• **Entries shown**

━━━━━━━━

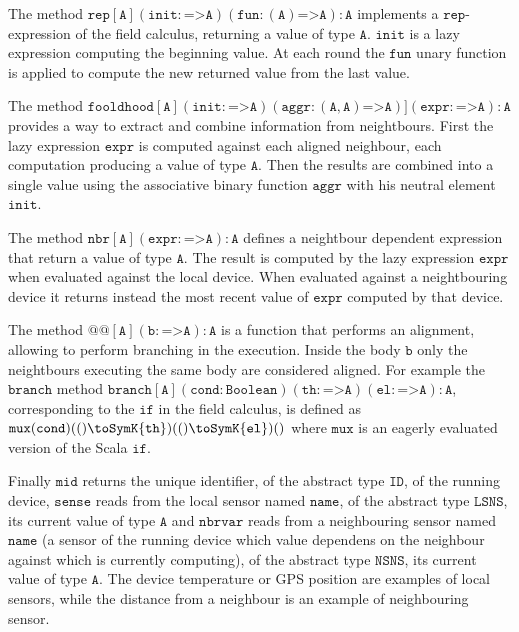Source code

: The method $\mathtt{rep}[\mathtt{A}](\mathtt{init}: \texttt{=>} \mathtt{A})(\mathtt{fun}: (\mathtt{A}) \texttt{=>} \mathtt{A}): \mathtt{A}$ implements a $\mathtt{rep}$-expression of the field calculus, returning a value of type $\mathtt{A}$. $\mathtt{init}$ is a lazy expression computing the beginning value. At each round the $\mathtt{fun}$ unary function is applied to compute the new returned value from the last value.

The method $\mathtt{fooldhood}[\mathtt{A}](\mathtt{init}: \texttt{=>} \mathtt{A})(\mathtt{aggr}: (\mathtt{A},\mathtt{A}) \texttt{=>} \mathtt{A})](\mathtt{expr}: \texttt{=>} \mathtt{A}): \mathtt{A}$ provides a way to extract and combine information from neightbours. First the lazy expression $\mathtt{expr}$ is computed against each aligned neighbour, each computation producing a value of type $\mathtt{A}$. Then the results are combined into a single value using the associative binary function $\mathtt{aggr}$ with his neutral element $\mathtt{init}$.

The method $\mathtt{nbr}[\mathtt{A}](\mathtt{expr}: \texttt{=>} \mathtt{A}): \mathtt{A}$ defines a neightbour dependent expression that return a value of type $\mathtt{A}$. The result is computed by the lazy expression $\mathtt{expr}$ when evaluated against the local device. When evaluated against a neightbouring device it returns instead the most recent value of $\mathtt{expr}$ computed by that device.

The method $@@[\mathtt{A}](\mathtt{b}: \texttt{=>} \mathtt{A}): \mathtt{A}$ is a function that performs an alignment, allowing to perform branching in the execution. Inside the body $\mathtt{b}$ only the neightbours executing the same body are considered aligned. For example the $\mathtt{branch}$ method $\mathtt{branch}[\mathtt{A}](\mathtt{cond}: \mathtt{Boolean})(\mathtt{th}: \texttt{=>} \mathtt{A})(\mathtt{el}: \texttt{=>} \mathtt{A}): \mathtt{A}$, corresponding to the $\mathtt{if}$ in the field calculus, is defined as $\mathtt{mux}(\mathtt{cond})(()\toSymK{\mathtt{th}})(()\toSymK{\mathtt{el}})()$ where $\mathtt{mux}$ is an eagerly evaluated version of the Scala $\mathtt{if}$.

Finally $\mathtt{mid}$ returns the unique identifier, of the abstract type $\mathtt{ID}$, of the running device, $\mathtt{sense}$ reads from the local sensor named $\mathtt{name}$, of the abstract type $\mathtt{LSNS}$, its current value of type $\mathtt{A}$ and $\mathtt{nbrvar}$ reads from a neighbouring sensor named $\mathtt{name}$ (a sensor of the running device which value dependens on the neighbour against which is currently computing), of the abstract type $\mathtt{NSNS}$, its current value of type $\mathtt{A}$. The device temperature or GPS position are examples of local sensors, while the distance from a neighbour is an example of neighbouring sensor.

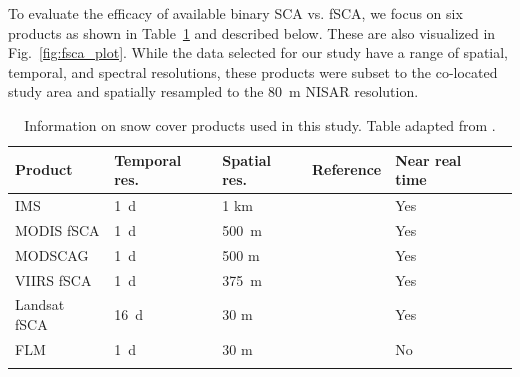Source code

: To evaluate the efficacy of available binary SCA vs. fSCA, we focus on six products as shown in Table~\ref{table:fsca_product_info} and described below. These are also visualized in Fig.~\ref{fig:fsca_plot}. While the data selected for our study have a range of spatial, temporal, and spectral resolutions, these products were subset to the co-located study area and spatially resampled to the 80~m NISAR resolution.  


\begin{table}[htbp]
\centering
\caption{Information on snow cover products used in this study. Table adapted from \cite{stillingerLandsatMODISVIIRS2023}.}
\label{tab:snow_cover_products}
\begin{tabular}{llllll}
\toprule
Product & Temporal res. & Spatial res. & Reference & Near real time \\ 
\midrule
IMS        & 1~d & 1 km      & \cite{helfrichEnhancementsForthcomingDevelopments2007} & Yes \\ 
MODIS fSCA & 1~d & 500~m     & \cite{hallEvaluationMODISVIIRS2019}  & Yes \\ 
MODSCAG    & 1~d  & 500 m    & \cite{painterRetrievalSubpixelSnow2009} & Yes \\ 
VIIRS fSCA & 1~d & 375~m     & \cite{hallEvaluationMODISVIIRS2019} & Yes \\ 
Landsat fSCA  & 16~d & 30 m  & \cite{selkowitzUSGSLandsatSnow2017} & Yes \\ 
FLM        & 1~d  & 30 m     & \cite{rittgerMultisensorFusionUsing2021} & No \\ 
\bottomrule
\label{table:fsca_product_info}
\end{tabular}
\end{table}

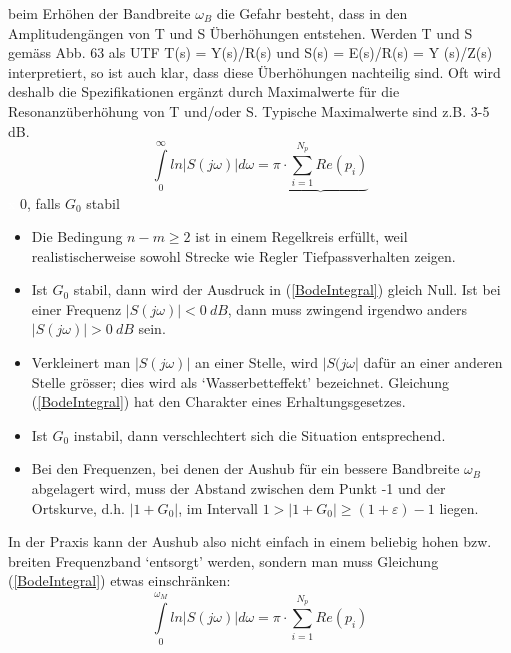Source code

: beim Erhöhen der Bandbreite $\omega_B$
die Gefahr besteht, dass in den Amplitudengängen von T und S Überhöhungen
entstehen. Werden T und S gemäss Abb. 63 als UTF T(s) = Y(s)/R(s) und
S(s) = E(s)/R(s) = Y (s)/Z(s) interpretiert, so ist auch klar, dass diese Überhöhungen
nachteilig sind. Oft wird deshalb die Spezifikationen ergänzt durch Maximalwerte für die Resonanzüberhöhung von
T und/oder S. Typische Maximalwerte sind z.B. 3-5 dB.
\begin{equation}
\int\limits_{0}^{\infty}ln|S(j\omega)|d\omega =\underbrace{\pi\cdot\sum\limits_{i=1}^{N_{p}}Re(p_i)}
\label{BodeIntegral}
\end{equation}
\textcolor{white}{x} \hspace{9.5cm} 0, falls $G_0$ stabil 
\begin{itemize}
	\item Die Bedingung $n-m \geq 2$ ist in einem Regelkreis erfüllt, weil realistischerweise
	sowohl Strecke wie Regler Tiefpassverhalten zeigen.
	\item Ist $G_0$ stabil, dann wird der Ausdruck in (\ref{BodeIntegral}) gleich Null. Ist bei einer Frequenz
	$|S(j\omega)| < 0 \ dB$, dann muss zwingend irgendwo anders $|S(j\omega)| > 0 \ dB$ sein.
	\item Verkleinert man $|S(j\omega)|$ an einer Stelle, wird $|S(j\omega|$ dafür an einer anderen
	Stelle grösser; dies wird als ‘Wasserbetteffekt’ bezeichnet.
	Gleichung (\ref{BodeIntegral}) hat den Charakter eines Erhaltungsgesetzes.
	\item Ist $G_0$ instabil, dann verschlechtert sich die Situation entsprechend.
	\item Bei den Frequenzen, bei denen
	der Aushub für ein bessere Bandbreite $\omega_B$ abgelagert wird, muss der Abstand zwischen dem Punkt -1 und der
	Ortskurve, d.h. $|1 + G_0|$, im Intervall $1 > |1 + G_0| \geq (1 + \varepsilon)-1$ liegen.
\end{itemize}

In der Praxis kann der Aushub also nicht einfach in einem beliebig hohen bzw.
breiten Frequenzband ‘entsorgt’ werden, sondern man muss Gleichung (\ref{BodeIntegral}) etwas
einschränken:
\begin{equation}
\int\limits_{0}^{\omega_M}ln|S(j\omega)|d\omega =\pi\cdot\sum\limits_{i=1}^{N_{p}}Re(p_i)
\end{equation}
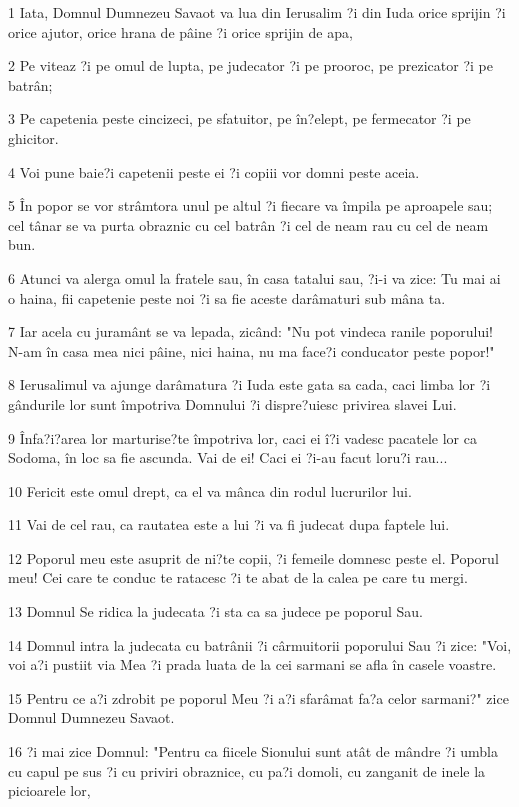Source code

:\par 1 Iata, Domnul Dumnezeu Savaot va lua din Ierusalim ?i din Iuda orice sprijin ?i orice ajutor, orice hrana de pâine ?i orice sprijin de apa,
\par 2 Pe viteaz ?i pe omul de lupta, pe judecator ?i pe prooroc, pe prezicator ?i pe batrân;
\par 3 Pe capetenia peste cincizeci, pe sfatuitor, pe în?elept, pe fermecator ?i pe ghicitor.
\par 4 Voi pune baie?i capetenii peste ei ?i copiii vor domni peste aceia.
\par 5 În popor se vor strâmtora unul pe altul ?i fiecare va împila pe aproapele sau; cel tânar se va purta obraznic cu cel batrân ?i cel de neam rau cu cel de neam bun.
\par 6 Atunci va alerga omul la fratele sau, în casa tatalui sau, ?i-i va zice: Tu mai ai o haina, fii capetenie peste noi ?i sa fie aceste darâmaturi sub mâna ta.
\par 7 Iar acela cu juramânt se va lepada, zicând: "Nu pot vindeca ranile poporului! N-am în casa mea nici pâine, nici haina, nu ma face?i conducator peste popor!"
\par 8 Ierusalimul va ajunge darâmatura ?i Iuda este gata sa cada, caci limba lor ?i gândurile lor sunt împotriva Domnului ?i dispre?uiesc privirea slavei Lui.
\par 9 Înfa?i?area lor marturise?te împotriva lor, caci ei î?i vadesc pacatele lor ca Sodoma, în loc sa fie ascunda. Vai de ei! Caci ei ?i-au facut loru?i rau...
\par 10 Fericit este omul drept, ca el va mânca din rodul lucrurilor lui.
\par 11 Vai de cel rau, ca rautatea este a lui ?i va fi judecat dupa faptele lui.
\par 12 Poporul meu este asuprit de ni?te copii, ?i femeile domnesc peste el. Poporul meu! Cei care te conduc te ratacesc ?i te abat de la calea pe care tu mergi.
\par 13 Domnul Se ridica la judecata ?i sta ca sa judece pe poporul Sau.
\par 14 Domnul intra la judecata cu batrânii ?i cârmuitorii poporului Sau ?i zice: "Voi, voi a?i pustiit via Mea ?i prada luata de la cei sarmani se afla în casele voastre.
\par 15 Pentru ce a?i zdrobit pe poporul Meu ?i a?i sfarâmat fa?a celor sarmani?" zice Domnul Dumnezeu Savaot.
\par 16 ?i mai zice Domnul: "Pentru ca fiicele Sionului sunt atât de mândre ?i umbla cu capul pe sus ?i cu priviri obraznice, cu pa?i domoli, cu zanganit de inele la picioarele lor,
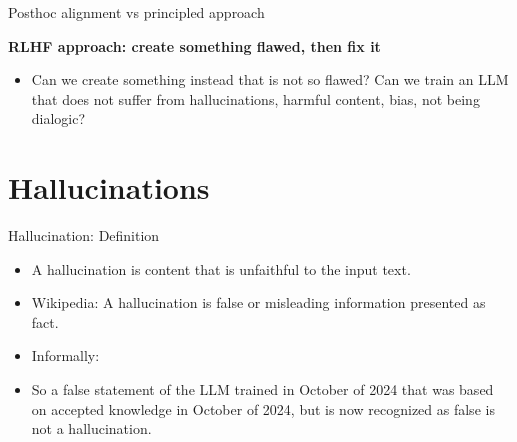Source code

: \begin{vbframe}{Posthoc alignment vs principled approach}

\vfill

\textbf{RLHF approach: create something flawed, then fix it}

	\begin{itemize}
		\item \ques Can we create something instead that
		is not so flawed?
                Can we train an LLM that does not
		suffer from hallucinations, harmful content,
		bias, not being dialogic?
	\end{itemize}

\vfill

\end{vbframe}










\section{Hallucinations}

\begin{vbframe}{Hallucination: Definition}

\vfill


	\begin{itemize}
		\item
A hallucination is content that is unfaithful to the input text.
\href{https://aclanthology.org/2020.acl-main.173.pdf}{}
		\item
Wikipedia: A hallucination is false or misleading
		information presented as fact.
		\item
                Informally:
                \item So a false statement of the LLM
                trained in October of 2024 that
                was based on accepted knowledge in October
                of 2024, but is now recognized as false is not
                a hallucination.
	\end{itemize}

\vfill

\end{vbframe}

━━━━━━━━

• **The task**
The lines from the beginning of the listing above through the line holding "provides a way" are to be duplicated exactly, and the pictures omitted.

• **Written solution**
Source code

: The method $\mathtt{rep}[\mathtt{A}](\mathtt{init}: \texttt{=>} \mathtt{A})(\mathtt{fun}: (\mathtt{A}) \texttt{=>} \mathtt{A}): \mathtt{A}$ implements a $\mathtt{rep}$-expression of the field calculus, returning a value of type $\mathtt{A}$. $\mathtt{init}$ is a lazy expression computing the beginning value. At each round the $\mathtt{fun}$ unary function is applied to compute the new returned value from the last value.

The method $\mathtt{fooldhood}[\mathtt{A}](\mathtt{init}: \texttt{=>} \mathtt{A})(\mathtt{aggr}: (\mathtt{A},\mathtt{A}) \texttt{=>} \mathtt{A})](\mathtt{expr}: \texttt{=>} \mathtt{A}): \mathtt{A}$ provides a way to extract and combine information from neightbours. First the lazy expression $\mathtt{expr}$ is computed against each aligned neighbour, each computation producing a value of type $\mathtt{A}$. Then the results are combined into a single value using the associative binary function $\mathtt{aggr}$ with his neutral element $\mathtt{init}$.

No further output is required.